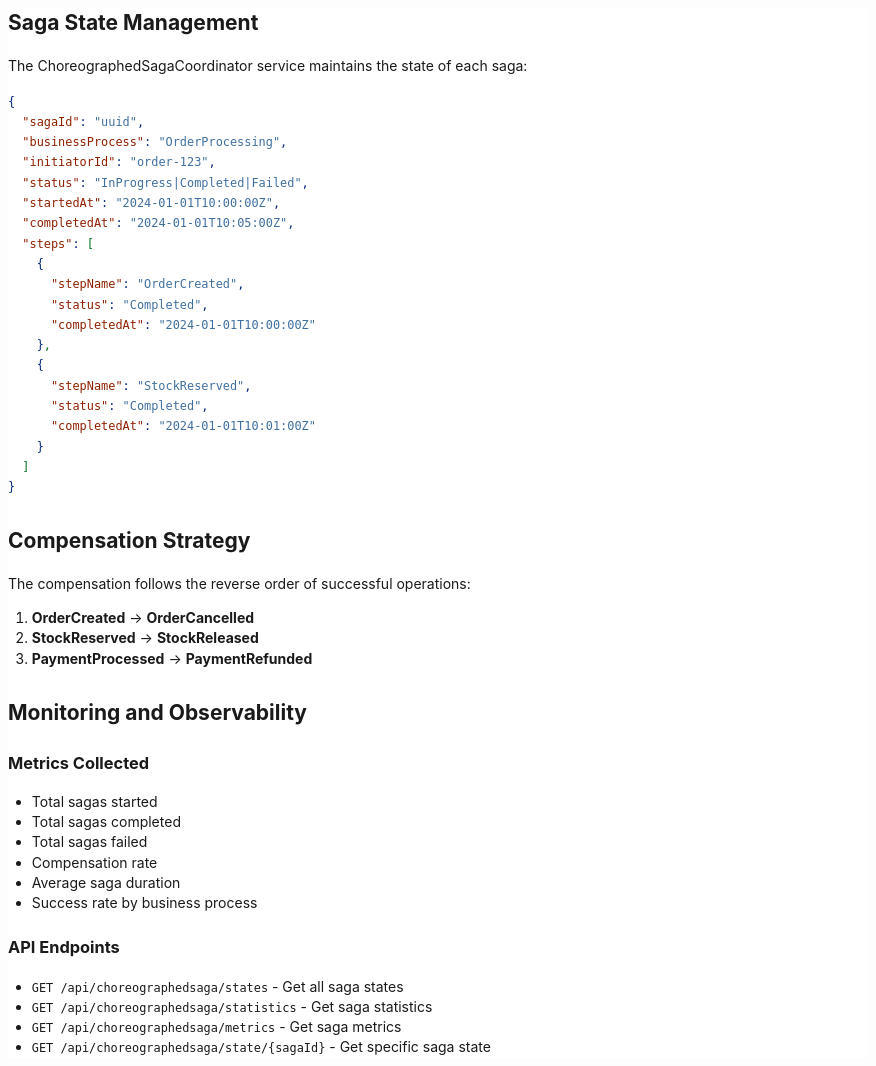## Saga State Management

The ChoreographedSagaCoordinator service maintains the state of each saga:

```json
{
  "sagaId": "uuid",
  "businessProcess": "OrderProcessing",
  "initiatorId": "order-123",
  "status": "InProgress|Completed|Failed",
  "startedAt": "2024-01-01T10:00:00Z",
  "completedAt": "2024-01-01T10:05:00Z",
  "steps": [
    {
      "stepName": "OrderCreated",
      "status": "Completed",
      "completedAt": "2024-01-01T10:00:00Z"
    },
    {
      "stepName": "StockReserved",
      "status": "Completed",
      "completedAt": "2024-01-01T10:01:00Z"
    }
  ]
}
```

## Compensation Strategy

The compensation follows the reverse order of successful operations:

1. **OrderCreated** → **OrderCancelled**
2. **StockReserved** → **StockReleased**
3. **PaymentProcessed** → **PaymentRefunded**

## Monitoring and Observability

### Metrics Collected
- Total sagas started
- Total sagas completed
- Total sagas failed
- Compensation rate
- Average saga duration
- Success rate by business process

### API Endpoints
- `GET /api/choreographedsaga/states` - Get all saga states
- `GET /api/choreographedsaga/statistics` - Get saga statistics
- `GET /api/choreographedsaga/metrics` - Get saga metrics
- `GET /api/choreographedsaga/state/{sagaId}` - Get specific saga state
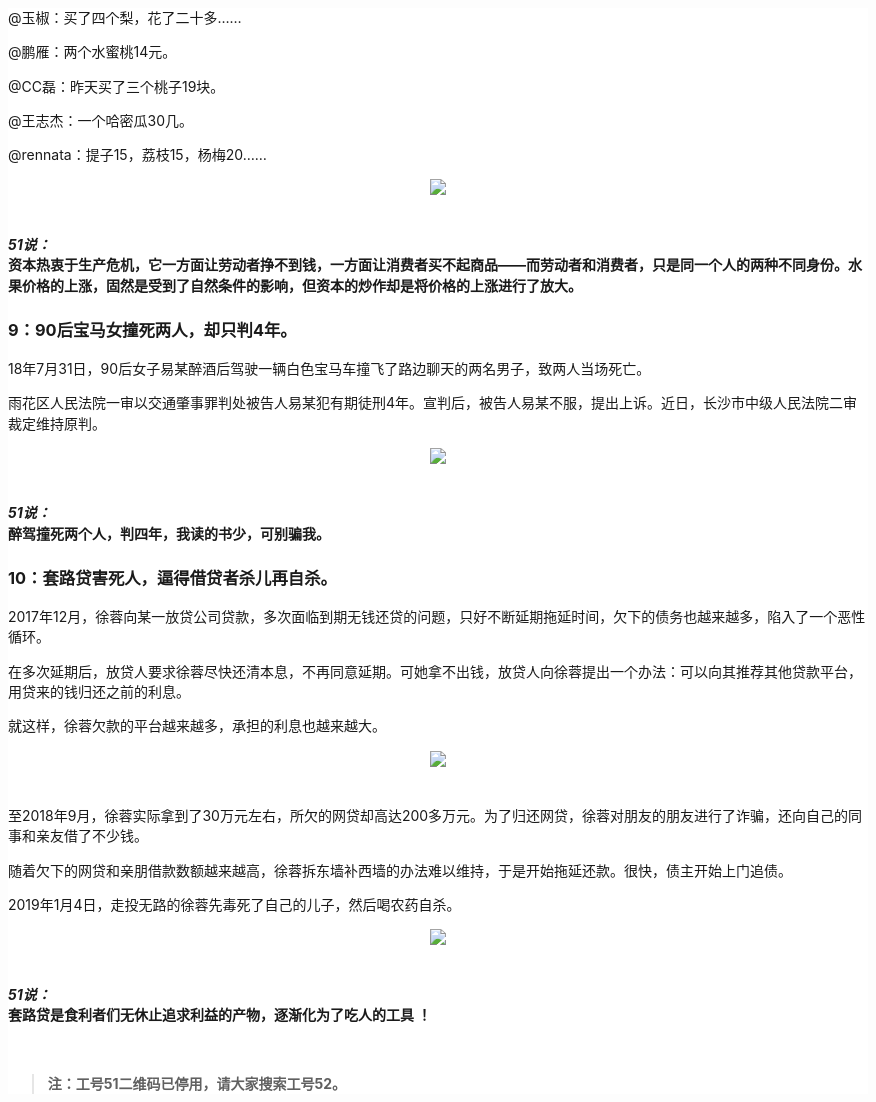 @玉椒：买了四个梨，花了二十多……

@鹏雁：两个水蜜桃14元。

@CC磊：昨天买了三个桃子19块。

@王志杰：一个哈密瓜30几。

@rennata：提子15，荔枝15，杨梅20……

<div style="text-align:center"><img src="/images/052609.jpg" width="90%"><br></div><br>

***51说：***   
**资本热衷于生产危机，它一方面让劳动者挣不到钱，一方面让消费者买不起商品——而劳动者和消费者，只是同一个人的两种不同身份。水果价格的上涨，固然是受到了自然条件的影响，但资本的炒作却是将价格的上涨进行了放大。**

<h3>9：90后宝马女撞死两人，却只判4年。</h3>

18年7月31日，90后女子易某醉酒后驾驶一辆白色宝马车撞飞了路边聊天的两名男子，致两人当场死亡。

雨花区人民法院一审以交通肇事罪判处被告人易某犯有期徒刑4年。宣判后，被告人易某不服，提出上诉。近日，长沙市中级人民法院二审裁定维持原判。

<div style="text-align:center"><img src="/images/052610.jpg" width="90%"><br></div><br>

***51说：***   
**醉驾撞死两个人，判四年，我读的书少，可别骗我。**

<h3>10：套路贷害死人，逼得借贷者杀儿再自杀。</h3>

2017年12月，徐蓉向某一放贷公司贷款，多次面临到期无钱还贷的问题，只好不断延期拖延时间，欠下的债务也越来越多，陷入了一个恶性循环。

在多次延期后，放贷人要求徐蓉尽快还清本息，不再同意延期。可她拿不出钱，放贷人向徐蓉提出一个办法：可以向其推荐其他贷款平台，用贷来的钱归还之前的利息。

就这样，徐蓉欠款的平台越来越多，承担的利息也越来越大。

<div style="text-align:center"><img src="/images/052611.jpg" width="90%"><br></div><br>

至2018年9月，徐蓉实际拿到了30万元左右，所欠的网贷却高达200多万元。为了归还网贷，徐蓉对朋友的朋友进行了诈骗，还向自己的同事和亲友借了不少钱。

随着欠下的网贷和亲朋借款数额越来越高，徐蓉拆东墙补西墙的办法难以维持，于是开始拖延还款。很快，债主开始上门追债。

2019年1月4日，走投无路的徐蓉先毒死了自己的儿子，然后喝农药自杀。

<div style="text-align:center"><img src="/images/052612.jpg" width="90%"><br></div><br>

***51说：***   
**套路贷是食利者们无休止追求利益的产物，逐渐化为了吃人的工具 ！**

<br>

>**注：工号51二维码已停用，请大家搜索工号52。**

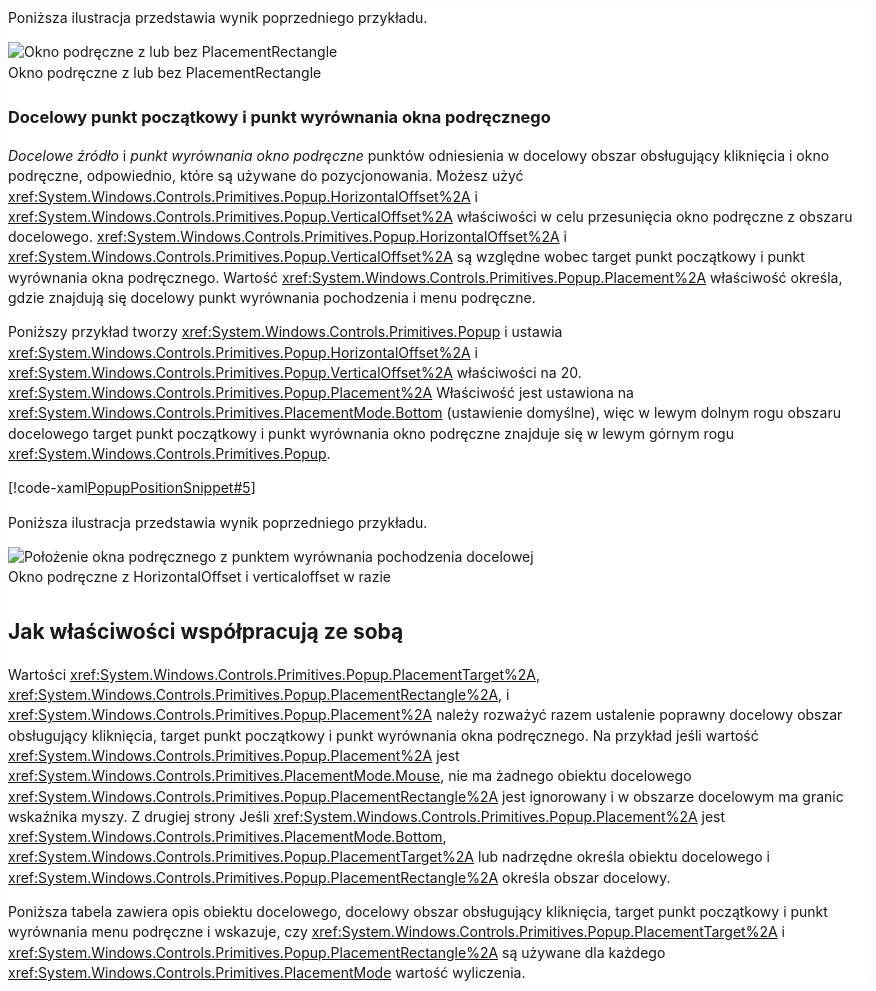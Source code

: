  Poniższa ilustracja przedstawia wynik poprzedniego przykładu.  
  
 ![Okno podręczne z lub bez PlacementRectangle](./media/popupplacementplacementrectangle.PNG "PopupPlacementPlacementRectangle")  
Okno podręczne z lub bez PlacementRectangle  
  
### <a name="target-origin-and-popup-alignment-point"></a>Docelowy punkt początkowy i punkt wyrównania okna podręcznego  
 *Docelowe źródło* i *punkt wyrównania okno podręczne* punktów odniesienia w docelowy obszar obsługujący kliknięcia i okno podręczne, odpowiednio, które są używane do pozycjonowania. Możesz użyć <xref:System.Windows.Controls.Primitives.Popup.HorizontalOffset%2A> i <xref:System.Windows.Controls.Primitives.Popup.VerticalOffset%2A> właściwości w celu przesunięcia okno podręczne z obszaru docelowego.  <xref:System.Windows.Controls.Primitives.Popup.HorizontalOffset%2A> i <xref:System.Windows.Controls.Primitives.Popup.VerticalOffset%2A> są względne wobec target punkt początkowy i punkt wyrównania okna podręcznego. Wartość <xref:System.Windows.Controls.Primitives.Popup.Placement%2A> właściwość określa, gdzie znajdują się docelowy punkt wyrównania pochodzenia i menu podręczne.  
  
 Poniższy przykład tworzy <xref:System.Windows.Controls.Primitives.Popup> i ustawia <xref:System.Windows.Controls.Primitives.Popup.HorizontalOffset%2A> i <xref:System.Windows.Controls.Primitives.Popup.VerticalOffset%2A> właściwości na 20.  <xref:System.Windows.Controls.Primitives.Popup.Placement%2A> Właściwość jest ustawiona na <xref:System.Windows.Controls.Primitives.PlacementMode.Bottom> (ustawienie domyślne), więc w lewym dolnym rogu obszaru docelowego target punkt początkowy i punkt wyrównania okno podręczne znajduje się w lewym górnym rogu <xref:System.Windows.Controls.Primitives.Popup>.  
  
 [!code-xaml[PopupPositionSnippet#5](~/samples/snippets/csharp/VS_Snippets_Wpf/PopupPositionSnippet/CS/Window1.xaml#5)]  
  
 Poniższa ilustracja przedstawia wynik poprzedniego przykładu.  
  
 ![Położenie okna podręcznego z punktem wyrównania pochodzenia docelowej](./media/popupplacementtargetoriginalignmentpoint.PNG "PopupPlacementTargetOriginAlignmentPoint")  
Okno podręczne z HorizontalOffset i verticaloffset w razie  
  
<a name="How"></a>   
## <a name="how-the-properties-work-together"></a>Jak właściwości współpracują ze sobą  
 Wartości <xref:System.Windows.Controls.Primitives.Popup.PlacementTarget%2A>, <xref:System.Windows.Controls.Primitives.Popup.PlacementRectangle%2A>, i <xref:System.Windows.Controls.Primitives.Popup.Placement%2A> należy rozważyć razem ustalenie poprawny docelowy obszar obsługujący kliknięcia, target punkt początkowy i punkt wyrównania okna podręcznego.  Na przykład jeśli wartość <xref:System.Windows.Controls.Primitives.Popup.Placement%2A> jest <xref:System.Windows.Controls.Primitives.PlacementMode.Mouse>, nie ma żadnego obiektu docelowego <xref:System.Windows.Controls.Primitives.Popup.PlacementRectangle%2A> jest ignorowany i w obszarze docelowym ma granic wskaźnika myszy. Z drugiej strony Jeśli <xref:System.Windows.Controls.Primitives.Popup.Placement%2A> jest <xref:System.Windows.Controls.Primitives.PlacementMode.Bottom>, <xref:System.Windows.Controls.Primitives.Popup.PlacementTarget%2A> lub nadrzędne określa obiektu docelowego i <xref:System.Windows.Controls.Primitives.Popup.PlacementRectangle%2A> określa obszar docelowy.  
  
 Poniższa tabela zawiera opis obiektu docelowego, docelowy obszar obsługujący kliknięcia, target punkt początkowy i punkt wyrównania menu podręczne i wskazuje, czy <xref:System.Windows.Controls.Primitives.Popup.PlacementTarget%2A> i <xref:System.Windows.Controls.Primitives.Popup.PlacementRectangle%2A> są używane dla każdego <xref:System.Windows.Controls.Primitives.PlacementMode> wartość wyliczenia.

### Task
Please output the lines of the listing above that fall in the stretch from the one with "okna podręcznego z" through the one with "współpracują ze sobą", exactly and only those.

### Written answer
 ![Położenie okna podręcznego z punktem wyrównania pochodzenia docelowej](./media/popupplacementtargetoriginalignmentpoint.PNG "PopupPlacementTargetOriginAlignmentPoint")  
Okno podręczne z HorizontalOffset i verticaloffset w razie  
  
<a name="How"></a>   
## <a name="how-the-properties-work-together"></a>Jak właściwości współpracują ze sobą  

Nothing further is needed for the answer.